Recommendation Engine (Homepage / “You may also like”)
Problem statement
Rank millions of items per user in <100ms using behavioral signals, cold start handling, and freshness without filter bubbles becoming a PR issue.
How it works
- Retrieval: cheap candidate set (hundreds) via embedding ANN, co-visitation, graph walks.
- Ranking: heavier model scores candidates with context features.
- Re-rank: diversity, business rules (out of stock downrank).
Analogy: Restaurant menu: appetizer tray (retrieval) brings 8 bites; chef (ranker) picks best 3 for your known allergies; manager (re-rank) ensures vegetarian option visible.
High-level design
Rendering diagram…
Components explained — this design
| Component | What it is | Why we use it here |
|---|---|---|
| Clickstream Kafka | Raw user behavior events. | Durable input to both batch training and nearline features. |
| Flink feature pipeline | Real-time aggregations (CTR windows). | Powers fresh signals beyond nightly batch tables. |
| Feature Store (Redis + Parquet) | Online low-latency features + offline training snapshots. | Training-serving skew reduction by sharing definitions. |
| ANN service (FAISS/ScaNN) | Approximate nearest neighbor retrieval. | Millions of candidate items can’t be scored by heavy ranker; retrieve hundreds fast. |
| Ranker endpoint | XGBoost / neural ranker on candidates. | Adds contextual scoring using dense features. |
Shared definitions: 00-glossary-common-services.md
Low-level design
Feature store
- Online: Redis / DynamoDB low-latency user features (
last_category,ctr_7d_bucket). - Offline: Snowflake / BigQuery for training joins.
ANN index
- FAISS IVF+PQ for memory efficiency; periodic rebuild from nightly embeddings.
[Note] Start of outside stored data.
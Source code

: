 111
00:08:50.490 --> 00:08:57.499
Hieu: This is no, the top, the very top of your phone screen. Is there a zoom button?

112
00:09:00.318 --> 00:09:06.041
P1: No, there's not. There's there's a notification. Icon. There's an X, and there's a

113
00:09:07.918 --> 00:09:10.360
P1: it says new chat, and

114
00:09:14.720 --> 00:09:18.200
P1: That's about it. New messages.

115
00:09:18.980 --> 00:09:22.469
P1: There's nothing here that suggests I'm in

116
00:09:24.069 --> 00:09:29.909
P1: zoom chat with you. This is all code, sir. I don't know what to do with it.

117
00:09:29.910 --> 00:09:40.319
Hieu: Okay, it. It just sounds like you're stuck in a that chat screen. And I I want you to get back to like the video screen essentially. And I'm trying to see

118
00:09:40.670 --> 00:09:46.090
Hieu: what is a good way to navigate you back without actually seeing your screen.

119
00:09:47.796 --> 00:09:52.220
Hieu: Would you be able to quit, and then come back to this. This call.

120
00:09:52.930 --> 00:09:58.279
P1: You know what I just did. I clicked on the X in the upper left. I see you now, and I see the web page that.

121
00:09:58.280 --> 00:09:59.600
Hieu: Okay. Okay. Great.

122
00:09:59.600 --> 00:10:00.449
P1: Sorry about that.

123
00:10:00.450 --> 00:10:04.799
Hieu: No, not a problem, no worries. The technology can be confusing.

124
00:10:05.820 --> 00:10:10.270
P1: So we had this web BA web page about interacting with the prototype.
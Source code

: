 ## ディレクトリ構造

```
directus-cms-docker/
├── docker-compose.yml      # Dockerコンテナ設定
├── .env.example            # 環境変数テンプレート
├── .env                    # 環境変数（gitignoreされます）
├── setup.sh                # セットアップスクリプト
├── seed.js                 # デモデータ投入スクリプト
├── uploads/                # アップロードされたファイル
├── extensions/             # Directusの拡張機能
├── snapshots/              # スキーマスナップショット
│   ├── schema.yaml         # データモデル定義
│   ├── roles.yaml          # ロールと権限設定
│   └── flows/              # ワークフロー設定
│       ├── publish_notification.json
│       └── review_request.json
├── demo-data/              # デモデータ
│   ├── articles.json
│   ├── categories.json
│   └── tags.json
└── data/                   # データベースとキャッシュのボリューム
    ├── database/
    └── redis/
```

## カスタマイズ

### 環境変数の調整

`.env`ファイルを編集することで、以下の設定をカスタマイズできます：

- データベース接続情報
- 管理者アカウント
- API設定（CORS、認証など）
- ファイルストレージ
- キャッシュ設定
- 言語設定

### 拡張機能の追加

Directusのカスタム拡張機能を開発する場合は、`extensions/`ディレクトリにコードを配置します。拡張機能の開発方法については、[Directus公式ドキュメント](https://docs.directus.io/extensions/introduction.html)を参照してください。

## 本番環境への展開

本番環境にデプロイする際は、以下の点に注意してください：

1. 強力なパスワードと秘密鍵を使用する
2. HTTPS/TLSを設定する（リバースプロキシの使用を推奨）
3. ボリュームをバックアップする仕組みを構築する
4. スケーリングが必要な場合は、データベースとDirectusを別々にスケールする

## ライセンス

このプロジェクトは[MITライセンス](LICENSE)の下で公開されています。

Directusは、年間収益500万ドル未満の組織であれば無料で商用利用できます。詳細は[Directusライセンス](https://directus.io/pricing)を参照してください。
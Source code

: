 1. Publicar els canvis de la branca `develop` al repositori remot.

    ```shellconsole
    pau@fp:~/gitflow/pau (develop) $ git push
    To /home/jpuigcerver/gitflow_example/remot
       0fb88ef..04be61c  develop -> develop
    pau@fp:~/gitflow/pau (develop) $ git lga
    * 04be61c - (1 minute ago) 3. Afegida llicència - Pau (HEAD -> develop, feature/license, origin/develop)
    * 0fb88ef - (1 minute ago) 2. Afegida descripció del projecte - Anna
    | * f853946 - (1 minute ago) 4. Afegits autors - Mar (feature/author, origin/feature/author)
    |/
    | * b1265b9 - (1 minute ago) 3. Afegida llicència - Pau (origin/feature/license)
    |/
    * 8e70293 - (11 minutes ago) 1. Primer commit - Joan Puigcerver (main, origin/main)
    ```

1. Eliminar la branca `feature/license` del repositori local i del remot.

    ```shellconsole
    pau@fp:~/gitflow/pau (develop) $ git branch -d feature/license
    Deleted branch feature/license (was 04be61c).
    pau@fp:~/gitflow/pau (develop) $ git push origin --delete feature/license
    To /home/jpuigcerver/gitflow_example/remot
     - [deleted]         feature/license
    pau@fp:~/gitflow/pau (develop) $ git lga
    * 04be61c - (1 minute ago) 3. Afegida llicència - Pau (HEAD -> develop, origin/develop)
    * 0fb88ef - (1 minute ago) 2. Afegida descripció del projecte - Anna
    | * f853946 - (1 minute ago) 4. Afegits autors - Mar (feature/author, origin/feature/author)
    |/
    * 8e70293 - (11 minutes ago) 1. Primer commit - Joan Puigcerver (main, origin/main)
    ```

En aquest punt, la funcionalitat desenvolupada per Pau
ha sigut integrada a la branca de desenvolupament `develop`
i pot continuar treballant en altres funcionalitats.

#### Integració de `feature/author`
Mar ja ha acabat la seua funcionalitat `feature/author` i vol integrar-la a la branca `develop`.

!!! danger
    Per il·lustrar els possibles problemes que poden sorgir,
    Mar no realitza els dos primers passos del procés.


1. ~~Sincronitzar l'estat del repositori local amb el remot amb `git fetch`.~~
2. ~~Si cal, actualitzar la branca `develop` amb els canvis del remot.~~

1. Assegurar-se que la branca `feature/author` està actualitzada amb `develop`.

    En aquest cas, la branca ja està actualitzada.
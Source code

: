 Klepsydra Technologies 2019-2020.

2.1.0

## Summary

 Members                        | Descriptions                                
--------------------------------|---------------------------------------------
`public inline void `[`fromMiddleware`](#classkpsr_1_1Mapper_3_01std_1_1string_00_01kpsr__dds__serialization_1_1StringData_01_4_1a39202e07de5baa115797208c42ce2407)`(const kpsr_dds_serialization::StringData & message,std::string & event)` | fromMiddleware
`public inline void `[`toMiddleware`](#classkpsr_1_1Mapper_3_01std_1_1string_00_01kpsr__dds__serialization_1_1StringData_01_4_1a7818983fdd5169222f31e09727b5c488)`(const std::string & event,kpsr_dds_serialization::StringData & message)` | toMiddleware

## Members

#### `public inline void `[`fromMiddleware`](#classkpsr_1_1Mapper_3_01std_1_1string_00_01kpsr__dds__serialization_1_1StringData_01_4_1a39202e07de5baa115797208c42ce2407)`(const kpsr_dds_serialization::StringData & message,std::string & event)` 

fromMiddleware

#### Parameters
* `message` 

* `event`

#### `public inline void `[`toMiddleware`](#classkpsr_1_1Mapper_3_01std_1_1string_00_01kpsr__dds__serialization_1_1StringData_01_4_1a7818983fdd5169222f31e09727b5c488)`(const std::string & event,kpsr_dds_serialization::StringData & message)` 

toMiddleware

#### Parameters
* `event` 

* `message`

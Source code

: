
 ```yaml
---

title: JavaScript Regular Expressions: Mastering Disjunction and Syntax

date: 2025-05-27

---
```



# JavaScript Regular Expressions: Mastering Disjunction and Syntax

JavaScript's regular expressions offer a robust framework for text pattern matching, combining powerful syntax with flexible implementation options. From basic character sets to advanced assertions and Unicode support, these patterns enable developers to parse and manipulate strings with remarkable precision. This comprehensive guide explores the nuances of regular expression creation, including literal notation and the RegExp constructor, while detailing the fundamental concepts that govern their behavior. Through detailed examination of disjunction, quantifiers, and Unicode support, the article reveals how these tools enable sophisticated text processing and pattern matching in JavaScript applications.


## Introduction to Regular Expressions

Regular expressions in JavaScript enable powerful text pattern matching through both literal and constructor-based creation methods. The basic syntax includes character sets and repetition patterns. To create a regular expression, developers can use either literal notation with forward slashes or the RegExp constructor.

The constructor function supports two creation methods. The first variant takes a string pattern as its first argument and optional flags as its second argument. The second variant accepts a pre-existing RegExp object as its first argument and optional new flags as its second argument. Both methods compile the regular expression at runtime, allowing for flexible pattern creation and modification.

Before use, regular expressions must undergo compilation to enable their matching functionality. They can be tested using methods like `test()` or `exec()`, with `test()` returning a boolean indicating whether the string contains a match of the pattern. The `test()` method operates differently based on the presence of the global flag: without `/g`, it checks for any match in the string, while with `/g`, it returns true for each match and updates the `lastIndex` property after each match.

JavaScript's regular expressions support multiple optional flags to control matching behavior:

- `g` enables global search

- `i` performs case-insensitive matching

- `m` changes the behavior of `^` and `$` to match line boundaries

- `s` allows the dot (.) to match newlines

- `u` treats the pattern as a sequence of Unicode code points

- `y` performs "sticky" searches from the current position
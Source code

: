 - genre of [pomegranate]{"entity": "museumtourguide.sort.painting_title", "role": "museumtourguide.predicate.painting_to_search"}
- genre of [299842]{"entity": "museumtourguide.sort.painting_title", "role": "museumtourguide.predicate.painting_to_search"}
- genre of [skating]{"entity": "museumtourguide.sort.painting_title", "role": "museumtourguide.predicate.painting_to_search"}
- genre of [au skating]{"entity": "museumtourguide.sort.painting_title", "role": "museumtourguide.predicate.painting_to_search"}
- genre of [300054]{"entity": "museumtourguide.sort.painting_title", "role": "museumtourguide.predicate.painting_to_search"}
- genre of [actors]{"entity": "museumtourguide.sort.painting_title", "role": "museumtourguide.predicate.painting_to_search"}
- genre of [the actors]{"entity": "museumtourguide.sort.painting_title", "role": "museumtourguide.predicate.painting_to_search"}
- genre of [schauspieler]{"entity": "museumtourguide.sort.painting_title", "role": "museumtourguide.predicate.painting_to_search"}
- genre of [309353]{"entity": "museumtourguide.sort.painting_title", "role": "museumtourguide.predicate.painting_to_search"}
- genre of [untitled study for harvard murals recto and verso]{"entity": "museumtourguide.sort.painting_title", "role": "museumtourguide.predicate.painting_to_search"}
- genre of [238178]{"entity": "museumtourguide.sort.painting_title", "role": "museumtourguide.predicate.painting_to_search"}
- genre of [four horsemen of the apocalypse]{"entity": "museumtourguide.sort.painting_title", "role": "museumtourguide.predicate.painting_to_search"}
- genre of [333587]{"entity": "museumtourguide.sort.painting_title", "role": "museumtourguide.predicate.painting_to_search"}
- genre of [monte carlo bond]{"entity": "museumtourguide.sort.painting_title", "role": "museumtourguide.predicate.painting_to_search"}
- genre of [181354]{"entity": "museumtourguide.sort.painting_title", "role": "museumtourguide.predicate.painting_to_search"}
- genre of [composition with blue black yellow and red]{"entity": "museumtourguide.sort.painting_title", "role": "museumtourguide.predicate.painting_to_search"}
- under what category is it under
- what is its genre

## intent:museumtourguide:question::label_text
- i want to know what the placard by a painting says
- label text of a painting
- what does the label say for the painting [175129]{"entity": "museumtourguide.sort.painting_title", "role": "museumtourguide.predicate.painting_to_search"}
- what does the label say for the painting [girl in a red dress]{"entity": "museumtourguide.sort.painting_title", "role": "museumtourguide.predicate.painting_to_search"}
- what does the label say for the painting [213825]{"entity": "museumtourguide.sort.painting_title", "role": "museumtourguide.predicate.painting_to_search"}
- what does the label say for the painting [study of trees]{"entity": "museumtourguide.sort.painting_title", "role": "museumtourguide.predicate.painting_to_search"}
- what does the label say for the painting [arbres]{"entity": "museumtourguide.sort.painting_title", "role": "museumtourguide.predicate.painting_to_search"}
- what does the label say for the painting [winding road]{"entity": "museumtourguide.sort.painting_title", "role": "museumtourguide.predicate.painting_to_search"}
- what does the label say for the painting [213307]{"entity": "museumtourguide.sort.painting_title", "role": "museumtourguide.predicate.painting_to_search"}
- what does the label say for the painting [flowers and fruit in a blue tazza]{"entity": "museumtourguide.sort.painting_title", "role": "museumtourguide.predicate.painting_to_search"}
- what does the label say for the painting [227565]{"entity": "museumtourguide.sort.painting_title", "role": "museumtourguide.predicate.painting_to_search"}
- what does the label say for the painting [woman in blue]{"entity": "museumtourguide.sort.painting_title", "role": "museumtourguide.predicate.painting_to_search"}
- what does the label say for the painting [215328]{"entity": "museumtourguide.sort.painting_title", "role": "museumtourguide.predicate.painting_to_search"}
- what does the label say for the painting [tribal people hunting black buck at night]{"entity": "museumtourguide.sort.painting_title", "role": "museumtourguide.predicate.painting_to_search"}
- Two-tower model: user tower + item tower cosine similarity.
Exploration
- Epsilon-greedy or Thompson sampling bandit layer for cold items.
Fairness
- Demographic parity constraints in re-rank; audit dashboards per segment.
E2E: homepage request
Rendering diagram…
Tricky parts
| Problem | Solution |
|---|---|
| Filter bubble | Inject exploration + editorial slots |
| Latency SLA | Timeout budget per stage; degrade to popularity baseline |
| Privacy | Federated learning optional; DP noise on sensitive features |
Caveats
- Feedback loops amplify clickbait — human eval sets and offline metrics beyond CTR.
- Seasonality — time-based features and retrain cadence.
Managed
- Amazon Personalize, Google Recommendations AI, Azure Personalizer.